Hathras (/hi/) is a historical city in Uttar Pradesh, India. It is the headquarters of Hathras district, formed on 3 May 1997 by merging parts of Aligarh, Mathura and Agra. It is part of the Aligarh Division.

The primary spoken language is a dialect of Hindi, Braj Bhasha, which is closely related to Khariboli, one of several dialects spoken in the Delhi region. It is known for production of asafoetida.

== History ==
Near the end of the 18th century, the town of Hathras was held by a Thenua Jat chief, Raja Dayaram Singh, who constructed the Hathras Fort at the east end of the town. In 1817, the British besieged the fort, ultimately annexing the territory. Under British rule, Hathras rapidly rose to commercial importance, and for a while ranked second to Cawnpore (now Kanpur) among the trading centres of the Doab.

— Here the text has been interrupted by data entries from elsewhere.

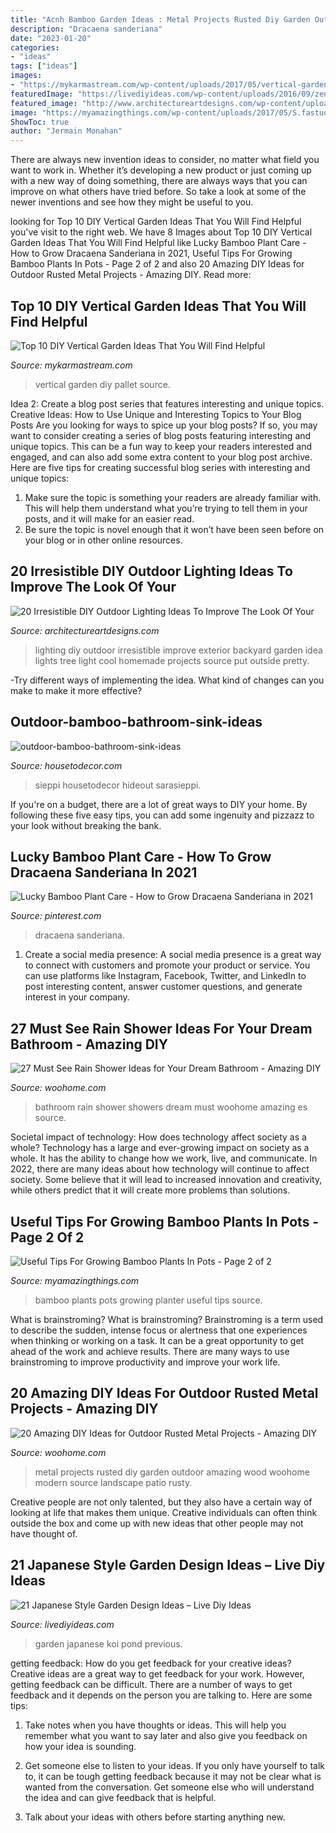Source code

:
 ```yaml
---
title: "Acnh Bamboo Garden Ideas : Metal Projects Rusted Diy Garden Outdoor Amazing Wood Woohome Modern Source Landscape Patio Rusty"
description: "Dracaena sanderiana"
date: "2023-01-20"
categories:
- "ideas"
tags: ["ideas"]
images:
- "https://mykarmastream.com/wp-content/uploads/2017/05/vertical-garden-2.jpg"
featuredImage: "https://livediyideas.com/wp-content/uploads/2016/09/zen-garden-japanese-garden-ideas-koi-pond.jpg"
featured_image: "http://www.architectureartdesigns.com/wp-content/uploads/2016/08/7-26.jpg"
image: "https://myamazingthings.com/wp-content/uploads/2017/05/S.fastuosa-viridis-planter-768x1024.jpg"
ShowToc: true
author: "Jermain Monahan"
---
```



There are always new invention ideas to consider, no matter what field you want to work in. Whether it’s developing a new product or just coming up with a new way of doing something, there are always ways that you can improve on what others have tried before. So take a look at some of the newer inventions and see how they might be useful to you.

	

		
looking for Top 10 DIY Vertical Garden Ideas That You Will Find Helpful you've visit to the right web. We have 8 Images about Top 10 DIY Vertical Garden Ideas That You Will Find Helpful like Lucky Bamboo Plant Care - How to Grow Dracaena Sanderiana in 2021, Useful Tips For Growing Bamboo Plants In Pots - Page 2 of 2 and also 20 Amazing DIY Ideas for Outdoor Rusted Metal Projects - Amazing DIY. Read more:
		
    
## Top 10 DIY Vertical Garden Ideas That You Will Find Helpful

<img loading=lazy src="https://mykarmastream.com/wp-content/uploads/2017/05/vertical-garden-2.jpg" onerror="this.onerror=null;this.src='https://tse4.mm.bing.net/th?id=OIP.ATclt-NzFB4KOZiP4v8MWAHaJ4&amp;pid=15.1';" alt="Top 10 DIY Vertical Garden Ideas That You Will Find Helpful">

_Source: mykarmastream.com_

>vertical garden diy pallet source. 

	

Idea 2: Create a blog post series that features interesting and unique topics.
Creative Ideas: How to Use Unique and Interesting Topics to Your Blog Posts 
Are you looking for ways to spice up your blog posts? If so, you may want to consider creating a series of blog posts featuring interesting and unique topics. This can be a fun way to keep your readers interested and engaged, and can also add some extra content to your blog post archive. Here are five tips for creating successful blog series with interesting and unique topics:

1. Make sure the topic is something your readers are already familiar with. This will help them understand what you’re trying to tell them in your posts, and it will make for an easier read.
2. Be sure the topic is novel enough that it won’t have been seen before on your blog or in other online resources.

    
## 20 Irresistible DIY Outdoor Lighting Ideas To Improve The Look Of Your

<img loading=lazy src="http://www.architectureartdesigns.com/wp-content/uploads/2016/08/7-26.jpg" onerror="this.onerror=null;this.src='https://tse4.mm.bing.net/th?id=OIP.hyZ0x5GbRPb8qVwShn9H3QHaKm&amp;pid=15.1';" alt="20 Irresistible DIY Outdoor Lighting Ideas To Improve The Look Of Your">

_Source: architectureartdesigns.com_

>lighting diy outdoor irresistible improve exterior backyard garden idea lights tree light cool homemade projects source put outside pretty. 

	

-Try different ways of implementing the idea. What kind of changes can you make to make it more effective? 

    
## Outdoor-bamboo-bathroom-sink-ideas

<img loading=lazy src="https://housetodecor.com/wp-content/uploads/2020/08/outdoor-bamboo-bathroom-sink-ideas.jpg" onerror="this.onerror=null;this.src='https://tse2.mm.bing.net/th?id=OIP.GZeEduNOCZPK8Mh10wyrngHaJ4&amp;pid=15.1';" alt="outdoor-bamboo-bathroom-sink-ideas">

_Source: housetodecor.com_

>sieppi housetodecor hideout sarasieppi. 

	

If you're on a budget, there are a lot of great ways to DIY your home. By following these five easy tips, you can add some ingenuity and pizzazz to your look without breaking the bank.

    
## Lucky Bamboo Plant Care - How To Grow Dracaena Sanderiana In 2021

<img loading=lazy src="https://i.pinimg.com/736x/59/67/9b/59679bddaad75d7fad70bb20c973177f.jpg" onerror="this.onerror=null;this.src='https://tse3.mm.bing.net/th?id=OIP.5mMA3lvE_bCsdz3bIXbuAAHaOL&amp;pid=15.1';" alt="Lucky Bamboo Plant Care - How to Grow Dracaena Sanderiana in 2021">

_Source: pinterest.com_

>dracaena sanderiana. 

	

1. Create a social media presence: A social media presence is a great way to connect with customers and promote your product or service. You can use platforms like Instagram, Facebook, Twitter, and LinkedIn to post interesting content, answer customer questions, and generate interest in your company.

    
## 27 Must See Rain Shower Ideas For Your Dream Bathroom - Amazing DIY

<img loading=lazy src="http://www.woohome.com/wp-content/uploads/2015/03/Rain-Showers-Bathroom-ideas-woohome-23.jpg" onerror="this.onerror=null;this.src='https://tse3.mm.bing.net/th?id=OIP.RDn-Tgu5nHGiDmq45XfL8QHaLH&amp;pid=15.1';" alt="27 Must See Rain Shower Ideas for Your Dream Bathroom - Amazing DIY">

_Source: woohome.com_

>bathroom rain shower showers dream must woohome amazing es source. 

	

Societal impact of technology: How does technology affect society as a whole?
Technology has a large and ever-growing impact on society as a whole. It has the ability to change how we work, live, and communicate. In 2022, there are many ideas about how technology will continue to affect society. Some believe that it will lead to increased innovation and creativity, while others predict that it will create more problems than solutions.

    
## Useful Tips For Growing Bamboo Plants In Pots - Page 2 Of 2

<img loading=lazy src="https://myamazingthings.com/wp-content/uploads/2017/05/S.fastuosa-viridis-planter-768x1024.jpg" onerror="this.onerror=null;this.src='https://tse3.mm.bing.net/th?id=OIP.Wg6pMf5s1pZRURt2syLK1wHaJ4&amp;pid=15.1';" alt="Useful Tips For Growing Bamboo Plants In Pots - Page 2 of 2">

_Source: myamazingthings.com_

>bamboo plants pots growing planter useful tips source. 

	

What is brainstroming?
What is brainstroming? Brainstroming is a term used to describe the sudden, intense focus or alertness that one experiences when thinking or working on a task. It can be a great opportunity to get ahead of the work and achieve results. There are many ways to use brainstroming to improve productivity and improve your work life.

    
## 20 Amazing DIY Ideas For Outdoor Rusted Metal Projects - Amazing DIY

<img loading=lazy src="http://www.woohome.com/wp-content/uploads/2016/02/rusted-metal-projects-woohome-19.jpg" onerror="this.onerror=null;this.src='https://tse1.mm.bing.net/th?id=OIP.Mxbx0GyJRQoq3ajRCWyCmQHaK5&amp;pid=15.1';" alt="20 Amazing DIY Ideas for Outdoor Rusted Metal Projects - Amazing DIY">

_Source: woohome.com_

>metal projects rusted diy garden outdoor amazing wood woohome modern source landscape patio rusty. 

	

Creative people are not only talented, but they also have a certain way of looking at life that makes them unique. Creative individuals can often think outside the box and come up with new ideas that other people may not have thought of.

    
## 21 Japanese Style Garden Design Ideas – Live Diy Ideas

<img loading=lazy src="https://livediyideas.com/wp-content/uploads/2016/09/zen-garden-japanese-garden-ideas-koi-pond.jpg" onerror="this.onerror=null;this.src='https://tse2.mm.bing.net/th?id=OIP.BsPBSvM6tq92CHLrbNSD-gHaLL&amp;pid=15.1';" alt="21 Japanese Style Garden Design Ideas – Live Diy Ideas">

_Source: livediyideas.com_

>garden japanese koi pond previous. 

	

getting feedback: How do you get feedback for your creative ideas?
Creative ideas are a great way to get feedback for your work. However, getting feedback can be difficult. There are a number of ways to get feedback and it depends on the person you are talking to. Here are some tips:
1. Take notes when you have thoughts or ideas. This will help you remember what you want to say later and also give you feedback on how your idea is sounding.

2. Get someone else to listen to your ideas. If you only have yourself to talk to, it can be tough getting feedback because it may not be clear what is wanted from the conversation. Get someone else who will understand the idea and can give feedback that is helpful.

3. Talk about your ideas with others before starting anything new.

Hathras became a district on 6 May 1997 with the merging of some talukas of Aligarh and Mathura. Hathras falls under the Braj region of Northern India and is famous for its industrial, literary, and cultural activities. It has been an industrial centre since the British ruled India.

== Administration ==
Hathras is the headquarters of the Hathras district. The Hathras district, formerly known as Mahamaya Nagar, was created in 1997 with the incorporation of parts of the Aligarh, Mathura and Agra districts.

The Hathras district has four subdivisions: Hathras, Sasni, Sikandra Rao, and Sadabad. The Hathras Lok Sabha constituency is reserved as a Schedule Caste seat. The district has three assembly constituencies.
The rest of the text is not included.